>>>
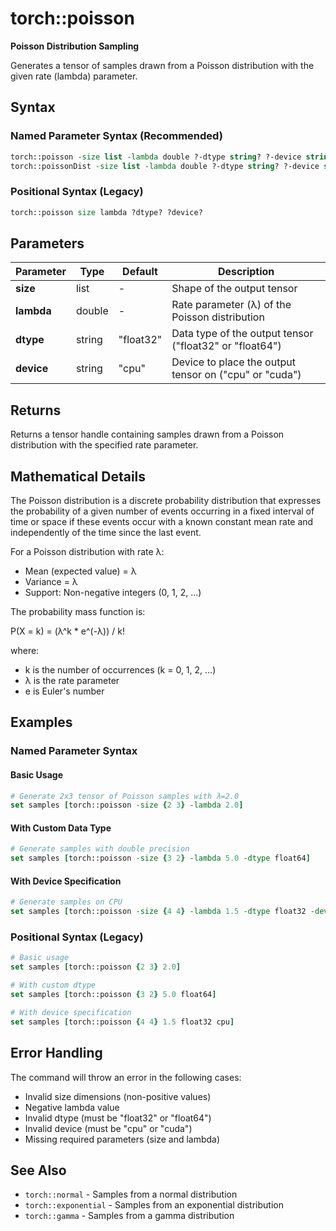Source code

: # torch::poisson

**Poisson Distribution Sampling**

Generates a tensor of samples drawn from a Poisson distribution with the given rate (lambda) parameter.

## Syntax

### Named Parameter Syntax (Recommended)
```tcl
torch::poisson -size list -lambda double ?-dtype string? ?-device string?
torch::poissonDist -size list -lambda double ?-dtype string? ?-device string?
```

### Positional Syntax (Legacy)
```tcl
torch::poisson size lambda ?dtype? ?device?
```

## Parameters

| Parameter | Type | Default | Description |
|-----------|------|---------|-------------|
| **size** | list | - | Shape of the output tensor |
| **lambda** | double | - | Rate parameter (λ) of the Poisson distribution |
| **dtype** | string | "float32" | Data type of the output tensor ("float32" or "float64") |
| **device** | string | "cpu" | Device to place the output tensor on ("cpu" or "cuda") |

## Returns

Returns a tensor handle containing samples drawn from a Poisson distribution with the specified rate parameter.

## Mathematical Details

The Poisson distribution is a discrete probability distribution that expresses the probability of a given number of events occurring in a fixed interval of time or space if these events occur with a known constant mean rate and independently of the time since the last event.

For a Poisson distribution with rate λ:
- Mean (expected value) = λ
- Variance = λ
- Support: Non-negative integers (0, 1, 2, ...)

The probability mass function is:

P(X = k) = (λ^k * e^(-λ)) / k!

where:
- k is the number of occurrences (k = 0, 1, 2, ...)
- λ is the rate parameter
- e is Euler's number

## Examples

### Named Parameter Syntax

#### Basic Usage
```tcl
# Generate 2x3 tensor of Poisson samples with λ=2.0
set samples [torch::poisson -size {2 3} -lambda 2.0]
```

#### With Custom Data Type
```tcl
# Generate samples with double precision
set samples [torch::poisson -size {3 2} -lambda 5.0 -dtype float64]
```

#### With Device Specification
```tcl
# Generate samples on CPU
set samples [torch::poisson -size {4 4} -lambda 1.5 -dtype float32 -device cpu]
```

### Positional Syntax (Legacy)

```tcl
# Basic usage
set samples [torch::poisson {2 3} 2.0]

# With custom dtype
set samples [torch::poisson {3 2} 5.0 float64]

# With device specification
set samples [torch::poisson {4 4} 1.5 float32 cpu]
```

## Error Handling

The command will throw an error in the following cases:

- Invalid size dimensions (non-positive values)
- Negative lambda value
- Invalid dtype (must be "float32" or "float64")
- Invalid device (must be "cpu" or "cuda")
- Missing required parameters (size and lambda)

## See Also

- `torch::normal` - Samples from a normal distribution
- `torch::exponential` - Samples from an exponential distribution
- `torch::gamma` - Samples from a gamma distribution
<<<
Task details — Among the records, find each line where the word "given" occurs, and copy it.

Task result —
Generates a tensor of samples drawn from a Poisson distribution with the given rate (lambda) parameter.
The Poisson distribution is a discrete probability distribution that expresses the probability of a given number of events occurring in a fixed interval of time or space if these events occur with a known constant mean rate and independently of the time since the last event.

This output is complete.